Dark Power Pro 11 550w
Intel 8086k
2x 16 gb G skill 3200er
Noctua nh
Msi MPG z390 Gaming pro carbon.

Gewünschte GPU : MSI 3080rtx Gaming X Trio.


----------



## Threshold (18. September 2020)

Probiere es aus. Schließe die Karte an beide Rails an und dann schaust du.


----------



## nervensaege (18. September 2020)

Threshold schrieb:


> Probiere es aus. Schließe die Karte an beide Rails an und dann schaust du.



Ich muss mir schon sicher sein das es Funktioniert sonst kauf ich  mir keine 700-800 euro Grafikkarte ... Wenn das Netzteil nicht reicht hat es sich erstmal erledigt für eine Weile ... Find ich echt extrem belastend , ich hatte nur eine 1080 gaming x für den Übergang weil ich auf die 3000er reihe warten wollte ...


----------



## Threshold (18. September 2020)

Dann musst du mal Leute ansprechen, die eine 3080 haben und sie fragen, ob sie man die Leistungsaufnahme messen können.


----------



## Killermarkus81 (18. September 2020)

Aktuells Video mit Phil schauen








						Crysis Remastered: Performance und Grafik auf RTX 3080 und Ryzen 9 3900X
					

Dreizehn Jahre nach dem ersten Teil wird Crysis aufgefrischt und mit neuen Features wie Raytracing und hochauflösenden Texturen bestückt um dem Sprichwort "but can it run Crysis" auch 2020 wieder alle Ehre zu machen. Doch was ist wirklich neu und hat aktuelle Hardware Probleme mit flüssigen...
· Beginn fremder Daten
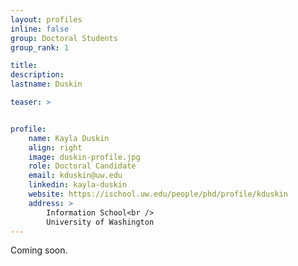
```yaml
---
layout: profiles
inline: false
group: Doctoral Students
group_rank: 1

title: 
description: 
lastname: Duskin

teaser: >


profile:
    name: Kayla Duskin
    align: right
    image: duskin-profile.jpg
    role: Doctoral Candidate
    email: kduskin@uw.edu
    linkedin: kayla-duskin
    website: https://ischool.uw.edu/people/phd/profile/kduskin
    address: >
        Information School<br />
        University of Washington
---
```


Coming soon. 
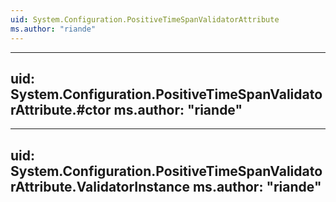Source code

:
 ```yaml
---
uid: System.Configuration.PositiveTimeSpanValidatorAttribute
ms.author: "riande"
---
```


---
uid: System.Configuration.PositiveTimeSpanValidatorAttribute.#ctor
ms.author: "riande"
---

---
uid: System.Configuration.PositiveTimeSpanValidatorAttribute.ValidatorInstance
ms.author: "riande"
---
					www.pcgameshardware.de
				




Ich habe noch nie verstanden woher diese überhebliche und aggressive Grundstimmung bei diesem Thema herrührt...Seasonic baut bekanntlich keine allzu schlechten Netzteile (gilt natürlich nicht für alle Serien wie bei jedem Unternehmen)...
Ich verstehe absolut nicht warum ich nicht ein soliden Puffer einplanen sollte damit ich nicht ständig an der Vollausstattung agieren muss um den Beweis zu erbringen "Hah, mein Empfehlung hat doch gerade so gereicht" und alle die 50-100 Watt zu groß dimensioniert haben sind...
Völlig klar - ein gutes Marken-NT mit teils erheblich weniger Leistung als ein billiges mit Fantasiewerten ist immer vorzuziehen - diese Erkenntnis ist aber auch nicht Neu!
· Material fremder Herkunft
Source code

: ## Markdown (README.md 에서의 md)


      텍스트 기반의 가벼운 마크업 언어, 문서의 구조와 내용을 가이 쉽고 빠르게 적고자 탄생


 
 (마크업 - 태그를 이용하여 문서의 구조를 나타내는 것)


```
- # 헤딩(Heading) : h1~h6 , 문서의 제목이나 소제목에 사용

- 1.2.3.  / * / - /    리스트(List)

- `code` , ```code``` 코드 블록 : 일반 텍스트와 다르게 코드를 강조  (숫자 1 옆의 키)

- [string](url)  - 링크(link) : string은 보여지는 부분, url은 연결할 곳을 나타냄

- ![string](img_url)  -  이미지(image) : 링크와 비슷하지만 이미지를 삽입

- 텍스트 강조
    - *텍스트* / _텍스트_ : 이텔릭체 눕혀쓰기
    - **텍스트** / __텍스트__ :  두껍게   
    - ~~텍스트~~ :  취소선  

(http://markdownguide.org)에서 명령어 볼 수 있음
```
Heutzutage gibt es doch so viel Content und Tests, da muss man nicht mutmaßen...



Threshold schrieb:


> Dann musst du mal Leute ansprechen, die eine 3080 haben und sie fragen, ob sie man die Leistungsaufnahme messen können.



RTX3080

Ich werde definitiv aufrüsten - einfach auch um etwaigen Schaden durch Über-, oder Unterspannungsversorgung zu vermeiden und mich in der Ü 750 Watt Klasse umschauen.


----------



## Threshold (18. September 2020)

Er sagt nur, dass es ein älteres Seasonic ist, das Modell nennt er aber nicht.
Das kann schon ausreichend sein. Ein Netzteil wird im Alter nicht besser und wenn es schon einen Schaden hat, den man sonst nicht merkt, kann es eben abschalten.
Er hätte ein aktuelles Seasonic mit 750 Watt als Vergleich nehmen sollen. Das wäre sinnvoller gewesen.


----------



## nervensaege (18. September 2020)

Threshold schrieb:


> Dann musst du mal Leute ansprechen, die eine 3080 haben und sie fragen, ob sie man die Leistungsaufnahme messen können.


 

das video meinte ich ...
was meint ihr nun werd ich das vergessen können mit meinem NT ? Oder wird das noch hinhauen ??


----------



## Threshold (18. September 2020)

nervensaege schrieb:


> das video meinte ich ...
> was meint ihr nun werd ich das vergessen können mit meinem NT ? Oder wird das noch hinhauen ??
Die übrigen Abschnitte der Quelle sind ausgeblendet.